» **BRIEF**
The reply must contain all of the records, unchanged.

» **PROVIDED DATA**
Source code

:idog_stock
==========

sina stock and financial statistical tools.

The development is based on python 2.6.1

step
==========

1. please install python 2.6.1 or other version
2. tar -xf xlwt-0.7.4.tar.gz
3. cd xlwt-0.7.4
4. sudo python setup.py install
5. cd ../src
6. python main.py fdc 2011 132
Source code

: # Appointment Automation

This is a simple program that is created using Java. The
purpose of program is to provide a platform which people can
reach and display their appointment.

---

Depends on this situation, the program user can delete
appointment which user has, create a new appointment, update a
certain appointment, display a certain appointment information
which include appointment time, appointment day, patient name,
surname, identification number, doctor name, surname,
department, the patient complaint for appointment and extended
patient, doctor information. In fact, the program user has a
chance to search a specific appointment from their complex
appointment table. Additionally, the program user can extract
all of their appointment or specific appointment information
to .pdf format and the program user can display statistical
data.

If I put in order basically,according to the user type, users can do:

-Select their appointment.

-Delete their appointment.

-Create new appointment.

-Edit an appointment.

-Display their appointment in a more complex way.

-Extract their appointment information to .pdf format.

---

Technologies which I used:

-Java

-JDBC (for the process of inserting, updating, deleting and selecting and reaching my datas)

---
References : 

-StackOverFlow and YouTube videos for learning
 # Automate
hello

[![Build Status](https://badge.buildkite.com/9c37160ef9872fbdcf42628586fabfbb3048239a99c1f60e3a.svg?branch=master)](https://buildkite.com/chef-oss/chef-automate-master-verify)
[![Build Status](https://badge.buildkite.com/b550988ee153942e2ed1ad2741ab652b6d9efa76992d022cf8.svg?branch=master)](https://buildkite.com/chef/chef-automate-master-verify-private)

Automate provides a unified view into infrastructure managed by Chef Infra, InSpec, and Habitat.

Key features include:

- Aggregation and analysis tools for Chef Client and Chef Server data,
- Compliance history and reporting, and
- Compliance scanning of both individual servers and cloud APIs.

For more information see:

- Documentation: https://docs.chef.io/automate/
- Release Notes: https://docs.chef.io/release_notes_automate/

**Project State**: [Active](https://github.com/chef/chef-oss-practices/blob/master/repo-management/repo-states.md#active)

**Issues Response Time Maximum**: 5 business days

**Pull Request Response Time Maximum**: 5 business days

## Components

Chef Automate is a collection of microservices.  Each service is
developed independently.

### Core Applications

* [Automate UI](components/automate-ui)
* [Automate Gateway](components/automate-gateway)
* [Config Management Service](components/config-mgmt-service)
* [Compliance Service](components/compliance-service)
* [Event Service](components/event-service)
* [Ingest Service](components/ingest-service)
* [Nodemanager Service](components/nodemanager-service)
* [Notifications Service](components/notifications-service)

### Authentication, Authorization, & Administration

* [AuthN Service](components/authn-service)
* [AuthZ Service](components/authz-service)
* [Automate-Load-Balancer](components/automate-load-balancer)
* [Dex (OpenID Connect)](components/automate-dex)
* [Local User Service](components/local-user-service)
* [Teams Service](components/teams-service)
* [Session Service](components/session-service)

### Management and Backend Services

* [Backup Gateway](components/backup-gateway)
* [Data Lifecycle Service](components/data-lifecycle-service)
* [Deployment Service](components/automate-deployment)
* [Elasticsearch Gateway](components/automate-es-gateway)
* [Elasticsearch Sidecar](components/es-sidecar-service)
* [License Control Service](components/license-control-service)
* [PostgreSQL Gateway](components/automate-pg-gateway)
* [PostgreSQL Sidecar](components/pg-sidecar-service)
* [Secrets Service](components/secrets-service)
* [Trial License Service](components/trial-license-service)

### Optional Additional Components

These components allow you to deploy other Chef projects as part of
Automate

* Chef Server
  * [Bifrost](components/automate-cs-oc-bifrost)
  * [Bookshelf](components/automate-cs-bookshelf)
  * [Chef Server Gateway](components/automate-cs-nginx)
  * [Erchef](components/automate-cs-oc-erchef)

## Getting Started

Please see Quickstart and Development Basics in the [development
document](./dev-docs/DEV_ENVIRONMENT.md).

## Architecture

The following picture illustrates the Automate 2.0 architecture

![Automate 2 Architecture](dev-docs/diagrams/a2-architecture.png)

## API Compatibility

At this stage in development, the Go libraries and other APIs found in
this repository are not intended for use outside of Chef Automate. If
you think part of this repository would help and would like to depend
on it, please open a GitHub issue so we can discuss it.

» **ANSWER SECTION**
Source code

:idog_stock
==========

sina stock and financial statistical tools.

The development is based on python 2.6.1

step
==========

1. please install python 2.6.1 or other version
2. tar -xf xlwt-0.7.4.tar.gz
3. cd xlwt-0.7.4
4. sudo python setup.py install
5. cd ../src
6. python main.py fdc 2011 132
Source code

: # Appointment Automation

This is a simple program that is created using Java. The
purpose of program is to provide a platform which people can
reach and display their appointment.

---

Depends on this situation, the program user can delete
appointment which user has, create a new appointment, update a
certain appointment, display a certain appointment information
which include appointment time, appointment day, patient name,
surname, identification number, doctor name, surname,
department, the patient complaint for appointment and extended
patient, doctor information. In fact, the program user has a
chance to search a specific appointment from their complex
appointment table. Additionally, the program user can extract
all of their appointment or specific appointment information
to .pdf format and the program user can display statistical
data.

If I put in order basically,according to the user type, users can do:

-Select their appointment.

-Delete their appointment.

-Create new appointment.

-Edit an appointment.

-Display their appointment in a more complex way.

-Extract their appointment information to .pdf format.

---

Technologies which I used:

-Java

-JDBC (for the process of inserting, updating, deleting and selecting and reaching my datas)

---
References : 

-StackOverFlow and YouTube videos for learning
 # Automate
hello

[![Build Status](https://badge.buildkite.com/9c37160ef9872fbdcf42628586fabfbb3048239a99c1f60e3a.svg?branch=master)](https://buildkite.com/chef-oss/chef-automate-master-verify)
[![Build Status](https://badge.buildkite.com/b550988ee153942e2ed1ad2741ab652b6d9efa76992d022cf8.svg?branch=master)](https://buildkite.com/chef/chef-automate-master-verify-private)

Automate provides a unified view into infrastructure managed by Chef Infra, InSpec, and Habitat.

Key features include:

- Aggregation and analysis tools for Chef Client and Chef Server data,
- Compliance history and reporting, and
- Compliance scanning of both individual servers and cloud APIs.

For more information see:

- Documentation: https://docs.chef.io/automate/
- Release Notes: https://docs.chef.io/release_notes_automate/

**Project State**: [Active](https://github.com/chef/chef-oss-practices/blob/master/repo-management/repo-states.md#active)

**Issues Response Time Maximum**: 5 business days

**Pull Request Response Time Maximum**: 5 business days

## Components

Chef Automate is a collection of microservices.  Each service is
developed independently.

### Core Applications

* [Automate UI](components/automate-ui)
* [Automate Gateway](components/automate-gateway)
* [Config Management Service](components/config-mgmt-service)
* [Compliance Service](components/compliance-service)
* [Event Service](components/event-service)
* [Ingest Service](components/ingest-service)
* [Nodemanager Service](components/nodemanager-service)
* [Notifications Service](components/notifications-service)

### Authentication, Authorization, & Administration

* [AuthN Service](components/authn-service)
* [AuthZ Service](components/authz-service)
* [Automate-Load-Balancer](components/automate-load-balancer)
* [Dex (OpenID Connect)](components/automate-dex)
* [Local User Service](components/local-user-service)
* [Teams Service](components/teams-service)
* [Session Service](components/session-service)

### Management and Backend Services

* [Backup Gateway](components/backup-gateway)
* [Data Lifecycle Service](components/data-lifecycle-service)
* [Deployment Service](components/automate-deployment)
* [Elasticsearch Gateway](components/automate-es-gateway)
* [Elasticsearch Sidecar](components/es-sidecar-service)
* [License Control Service](components/license-control-service)
* [PostgreSQL Gateway](components/automate-pg-gateway)
* [PostgreSQL Sidecar](components/pg-sidecar-service)
* [Secrets Service](components/secrets-service)
* [Trial License Service](components/trial-license-service)

### Optional Additional Components

These components allow you to deploy other Chef projects as part of
Automate

* Chef Server
  * [Bifrost](components/automate-cs-oc-bifrost)
  * [Bookshelf](components/automate-cs-bookshelf)
  * [Chef Server Gateway](components/automate-cs-nginx)
  * [Erchef](components/automate-cs-oc-erchef)

## Getting Started

Please see Quickstart and Development Basics in the [development
document](./dev-docs/DEV_ENVIRONMENT.md).

## Architecture

The following picture illustrates the Automate 2.0 architecture

![Automate 2 Architecture](dev-docs/diagrams/a2-architecture.png)

## API Compatibility

At this stage in development, the Go libraries and other APIs found in
this repository are not intended for use outside of Chef Automate. If
you think part of this repository would help and would like to depend
on it, please open a GitHub issue so we can discuss it.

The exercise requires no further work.